How can marketers give and receive briefs that yield digital masterpieces?
The cornerstone of content is a brief
The content briefing is the cornerstone of any project and ensures that work meets objectives – no matter if it is for the Sistine Chapel or a blog on the latest 5G developments.
Taking the time to create a brief is one of the best investments you can make for a content marketing project, ensuring efficient use of time and gives creators the confidence to produce a piece of work that will achieve its goals. A brief will arm your agency, writers or designers with everything they need to create content that is along the right lines, first time around.
Strike a balance with the information
A good brief is concise and clear. It should be the only yardstick to evaluate a piece of content.
Achieving this is easier said than done. Too little information and content creators must resort to educated guesses. Conversely, packing a brief with too much detail means key information gets missed. Keep a content brief short, snappy, and digestible to ensure all important information is in the content. As tech b2B content marketing specialists, we often get given what we call a ‘data dump’ involving long reports with tens of thousands of words of information. No doubt, all the information we need is there, but the key to a brief is including only the right information.
A brief should include the following information:
- Objective – the purpose of the piece or the angle it needs to take.
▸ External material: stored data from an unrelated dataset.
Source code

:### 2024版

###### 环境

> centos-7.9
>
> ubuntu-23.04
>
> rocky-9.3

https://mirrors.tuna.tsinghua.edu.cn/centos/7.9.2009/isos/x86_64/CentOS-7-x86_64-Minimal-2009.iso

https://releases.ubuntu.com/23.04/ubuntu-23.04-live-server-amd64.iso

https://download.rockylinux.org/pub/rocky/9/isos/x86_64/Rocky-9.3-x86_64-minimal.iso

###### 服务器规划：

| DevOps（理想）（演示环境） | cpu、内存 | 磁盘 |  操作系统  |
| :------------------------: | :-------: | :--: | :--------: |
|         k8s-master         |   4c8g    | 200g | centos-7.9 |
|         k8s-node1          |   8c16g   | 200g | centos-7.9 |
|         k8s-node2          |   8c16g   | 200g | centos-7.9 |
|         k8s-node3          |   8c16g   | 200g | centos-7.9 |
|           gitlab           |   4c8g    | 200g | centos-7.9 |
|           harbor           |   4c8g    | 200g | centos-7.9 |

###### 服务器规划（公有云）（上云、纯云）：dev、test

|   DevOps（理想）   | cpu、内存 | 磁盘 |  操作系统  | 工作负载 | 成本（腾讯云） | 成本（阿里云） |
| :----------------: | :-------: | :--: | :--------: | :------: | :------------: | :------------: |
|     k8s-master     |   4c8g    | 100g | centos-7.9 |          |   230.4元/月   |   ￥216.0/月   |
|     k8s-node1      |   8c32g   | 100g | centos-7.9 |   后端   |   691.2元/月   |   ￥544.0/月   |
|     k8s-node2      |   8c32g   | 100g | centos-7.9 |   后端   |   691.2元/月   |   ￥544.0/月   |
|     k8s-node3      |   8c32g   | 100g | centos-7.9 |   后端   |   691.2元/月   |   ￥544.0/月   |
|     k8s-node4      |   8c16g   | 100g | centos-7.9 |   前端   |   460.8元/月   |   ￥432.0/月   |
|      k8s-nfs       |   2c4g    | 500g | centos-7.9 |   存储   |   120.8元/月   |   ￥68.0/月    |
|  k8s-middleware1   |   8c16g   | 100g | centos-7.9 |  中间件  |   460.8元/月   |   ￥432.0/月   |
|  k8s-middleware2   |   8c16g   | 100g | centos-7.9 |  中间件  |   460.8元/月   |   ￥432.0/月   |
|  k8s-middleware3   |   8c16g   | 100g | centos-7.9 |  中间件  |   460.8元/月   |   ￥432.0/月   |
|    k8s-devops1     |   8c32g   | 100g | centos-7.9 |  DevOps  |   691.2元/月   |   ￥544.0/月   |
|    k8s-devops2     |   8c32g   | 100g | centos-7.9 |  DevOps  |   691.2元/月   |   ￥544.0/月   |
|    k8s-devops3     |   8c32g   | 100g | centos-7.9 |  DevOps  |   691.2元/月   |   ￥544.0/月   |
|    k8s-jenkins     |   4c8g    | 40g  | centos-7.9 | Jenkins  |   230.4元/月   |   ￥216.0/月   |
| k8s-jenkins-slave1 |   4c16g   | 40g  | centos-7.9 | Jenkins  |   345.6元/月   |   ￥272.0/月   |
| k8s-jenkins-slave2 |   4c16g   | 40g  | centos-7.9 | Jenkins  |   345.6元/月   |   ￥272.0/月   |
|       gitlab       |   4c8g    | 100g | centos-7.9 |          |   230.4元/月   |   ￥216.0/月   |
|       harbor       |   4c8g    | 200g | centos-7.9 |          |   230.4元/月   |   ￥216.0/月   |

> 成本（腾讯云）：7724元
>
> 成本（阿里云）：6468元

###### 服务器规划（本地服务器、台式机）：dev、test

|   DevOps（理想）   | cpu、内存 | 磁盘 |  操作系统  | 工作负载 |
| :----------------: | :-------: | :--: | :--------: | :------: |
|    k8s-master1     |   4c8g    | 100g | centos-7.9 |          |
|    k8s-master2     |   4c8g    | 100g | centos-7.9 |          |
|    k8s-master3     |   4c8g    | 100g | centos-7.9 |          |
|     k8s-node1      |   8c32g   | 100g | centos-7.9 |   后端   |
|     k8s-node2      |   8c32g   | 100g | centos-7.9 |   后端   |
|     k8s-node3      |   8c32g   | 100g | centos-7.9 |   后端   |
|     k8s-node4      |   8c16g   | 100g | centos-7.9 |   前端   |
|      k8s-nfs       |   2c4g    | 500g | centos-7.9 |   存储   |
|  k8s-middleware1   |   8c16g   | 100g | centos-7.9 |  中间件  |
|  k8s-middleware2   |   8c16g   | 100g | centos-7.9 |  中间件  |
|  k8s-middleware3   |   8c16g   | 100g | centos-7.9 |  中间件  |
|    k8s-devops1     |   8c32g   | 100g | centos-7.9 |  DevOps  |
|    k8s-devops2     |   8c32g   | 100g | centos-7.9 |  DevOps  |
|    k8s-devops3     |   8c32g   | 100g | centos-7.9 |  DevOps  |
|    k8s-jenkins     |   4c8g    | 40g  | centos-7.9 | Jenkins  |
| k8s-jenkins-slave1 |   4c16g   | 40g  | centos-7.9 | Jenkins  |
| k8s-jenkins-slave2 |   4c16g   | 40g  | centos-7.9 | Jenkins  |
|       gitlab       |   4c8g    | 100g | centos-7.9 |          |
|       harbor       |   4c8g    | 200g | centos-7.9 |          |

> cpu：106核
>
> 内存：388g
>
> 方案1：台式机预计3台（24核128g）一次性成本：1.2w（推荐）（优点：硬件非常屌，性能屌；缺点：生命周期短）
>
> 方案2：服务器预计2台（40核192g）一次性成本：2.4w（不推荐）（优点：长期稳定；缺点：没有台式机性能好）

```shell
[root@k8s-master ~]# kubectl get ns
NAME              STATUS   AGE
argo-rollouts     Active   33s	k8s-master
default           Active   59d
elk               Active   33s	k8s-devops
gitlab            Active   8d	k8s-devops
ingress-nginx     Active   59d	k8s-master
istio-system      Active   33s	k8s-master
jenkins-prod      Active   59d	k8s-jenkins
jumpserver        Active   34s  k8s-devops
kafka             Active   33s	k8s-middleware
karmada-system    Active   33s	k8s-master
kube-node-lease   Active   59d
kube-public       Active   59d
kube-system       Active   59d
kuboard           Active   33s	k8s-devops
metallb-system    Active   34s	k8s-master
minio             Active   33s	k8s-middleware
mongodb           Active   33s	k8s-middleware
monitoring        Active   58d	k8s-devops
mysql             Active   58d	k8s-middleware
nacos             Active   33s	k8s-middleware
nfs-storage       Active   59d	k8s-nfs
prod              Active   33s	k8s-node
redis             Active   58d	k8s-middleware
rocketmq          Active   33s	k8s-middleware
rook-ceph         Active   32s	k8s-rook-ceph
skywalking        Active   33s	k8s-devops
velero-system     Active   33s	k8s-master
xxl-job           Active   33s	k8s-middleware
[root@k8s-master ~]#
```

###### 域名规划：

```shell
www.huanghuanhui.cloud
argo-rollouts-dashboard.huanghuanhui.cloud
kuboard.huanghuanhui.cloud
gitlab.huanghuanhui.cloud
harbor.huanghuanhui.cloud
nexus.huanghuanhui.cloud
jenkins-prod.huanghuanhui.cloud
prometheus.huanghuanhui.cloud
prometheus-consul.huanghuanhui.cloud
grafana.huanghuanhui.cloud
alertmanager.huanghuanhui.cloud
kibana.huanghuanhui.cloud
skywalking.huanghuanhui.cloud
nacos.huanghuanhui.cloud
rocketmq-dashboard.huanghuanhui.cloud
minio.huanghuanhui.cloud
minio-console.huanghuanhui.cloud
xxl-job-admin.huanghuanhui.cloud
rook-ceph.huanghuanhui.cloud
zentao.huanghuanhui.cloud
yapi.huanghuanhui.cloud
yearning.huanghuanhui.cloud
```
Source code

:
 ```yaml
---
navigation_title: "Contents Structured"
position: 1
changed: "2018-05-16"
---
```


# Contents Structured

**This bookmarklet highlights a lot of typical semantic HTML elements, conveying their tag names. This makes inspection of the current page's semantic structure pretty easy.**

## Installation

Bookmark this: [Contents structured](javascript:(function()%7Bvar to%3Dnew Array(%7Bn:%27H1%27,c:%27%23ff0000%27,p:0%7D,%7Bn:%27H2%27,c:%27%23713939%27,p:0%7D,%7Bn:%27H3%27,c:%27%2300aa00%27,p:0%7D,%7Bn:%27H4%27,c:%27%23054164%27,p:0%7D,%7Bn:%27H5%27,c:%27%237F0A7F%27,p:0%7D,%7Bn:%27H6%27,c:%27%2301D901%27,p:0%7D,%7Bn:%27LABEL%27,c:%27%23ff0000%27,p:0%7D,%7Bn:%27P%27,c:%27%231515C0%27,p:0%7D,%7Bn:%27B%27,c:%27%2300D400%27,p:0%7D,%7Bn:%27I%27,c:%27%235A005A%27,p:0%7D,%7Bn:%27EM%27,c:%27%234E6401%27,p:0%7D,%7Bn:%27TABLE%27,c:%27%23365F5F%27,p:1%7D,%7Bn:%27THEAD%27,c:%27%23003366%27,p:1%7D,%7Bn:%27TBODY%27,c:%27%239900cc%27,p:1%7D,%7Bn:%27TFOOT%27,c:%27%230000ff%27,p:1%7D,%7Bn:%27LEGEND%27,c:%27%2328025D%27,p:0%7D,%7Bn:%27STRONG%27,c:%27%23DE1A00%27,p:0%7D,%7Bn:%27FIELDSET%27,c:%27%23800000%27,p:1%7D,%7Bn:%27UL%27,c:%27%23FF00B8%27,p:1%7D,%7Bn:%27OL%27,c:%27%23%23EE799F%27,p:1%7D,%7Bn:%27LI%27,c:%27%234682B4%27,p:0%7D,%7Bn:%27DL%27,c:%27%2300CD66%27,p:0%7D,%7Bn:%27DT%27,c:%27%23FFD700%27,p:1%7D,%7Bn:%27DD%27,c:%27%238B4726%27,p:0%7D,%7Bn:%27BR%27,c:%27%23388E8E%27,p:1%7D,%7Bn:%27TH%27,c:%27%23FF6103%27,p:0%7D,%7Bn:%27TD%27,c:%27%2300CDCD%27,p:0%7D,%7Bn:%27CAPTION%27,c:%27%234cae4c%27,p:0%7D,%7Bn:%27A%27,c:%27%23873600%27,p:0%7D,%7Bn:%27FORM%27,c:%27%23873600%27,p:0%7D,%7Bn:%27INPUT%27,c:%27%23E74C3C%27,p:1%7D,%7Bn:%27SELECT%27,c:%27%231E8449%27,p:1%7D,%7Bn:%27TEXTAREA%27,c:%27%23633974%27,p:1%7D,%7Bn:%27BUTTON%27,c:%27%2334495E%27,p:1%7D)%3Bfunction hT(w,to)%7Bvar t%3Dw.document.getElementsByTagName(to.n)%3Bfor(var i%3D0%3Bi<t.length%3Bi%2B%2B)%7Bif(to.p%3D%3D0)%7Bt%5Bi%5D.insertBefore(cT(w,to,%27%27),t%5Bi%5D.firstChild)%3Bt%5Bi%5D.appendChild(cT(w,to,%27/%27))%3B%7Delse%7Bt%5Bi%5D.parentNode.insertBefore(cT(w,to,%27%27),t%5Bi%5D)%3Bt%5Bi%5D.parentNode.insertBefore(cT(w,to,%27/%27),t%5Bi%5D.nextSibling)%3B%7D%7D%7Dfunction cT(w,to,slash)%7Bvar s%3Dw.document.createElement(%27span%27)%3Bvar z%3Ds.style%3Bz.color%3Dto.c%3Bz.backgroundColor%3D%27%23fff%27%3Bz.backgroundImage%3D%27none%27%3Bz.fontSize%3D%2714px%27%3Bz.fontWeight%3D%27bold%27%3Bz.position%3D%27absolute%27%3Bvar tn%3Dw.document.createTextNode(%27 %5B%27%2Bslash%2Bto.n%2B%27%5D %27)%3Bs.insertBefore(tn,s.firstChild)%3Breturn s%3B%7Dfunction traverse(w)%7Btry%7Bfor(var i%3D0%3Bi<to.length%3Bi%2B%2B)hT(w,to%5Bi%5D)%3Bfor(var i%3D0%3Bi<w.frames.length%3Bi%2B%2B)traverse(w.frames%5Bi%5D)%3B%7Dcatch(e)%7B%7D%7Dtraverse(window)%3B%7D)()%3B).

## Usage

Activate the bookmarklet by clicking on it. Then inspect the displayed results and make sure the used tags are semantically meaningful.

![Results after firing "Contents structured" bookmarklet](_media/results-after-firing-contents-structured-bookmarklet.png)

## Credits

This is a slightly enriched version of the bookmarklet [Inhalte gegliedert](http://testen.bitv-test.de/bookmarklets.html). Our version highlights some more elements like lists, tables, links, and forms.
- Target audience – what they know, what do they expect and what actions should they take after viewing the content. What do they know about the content you are going to produce? What are their concerns or pain points? Note that ‘CEOs and decisionmakers in xx sector’ is not a good target audience definition.
- Key messages – specify the key messages for this piece of content. Try to keep to just 3-5 messages.
- Specifications – such as word count, document outline and form factor. A writer trying to pack messages into a 500-word article is implementing a very different task than someone trying to put the same messages into a 1,500-word blog, for example.
- Supporting materials for context – background on a client or business that informs the content. The key here is to provide just enough relevant information. Spend the time considering what will be useful, and what will be overwhelming.
- Reference content to match for style – previous examples of content and brand guidelines to ensure consistency.
- Sensitivities or things to avoid – Any regulatory constraints to consider or topics to avoid.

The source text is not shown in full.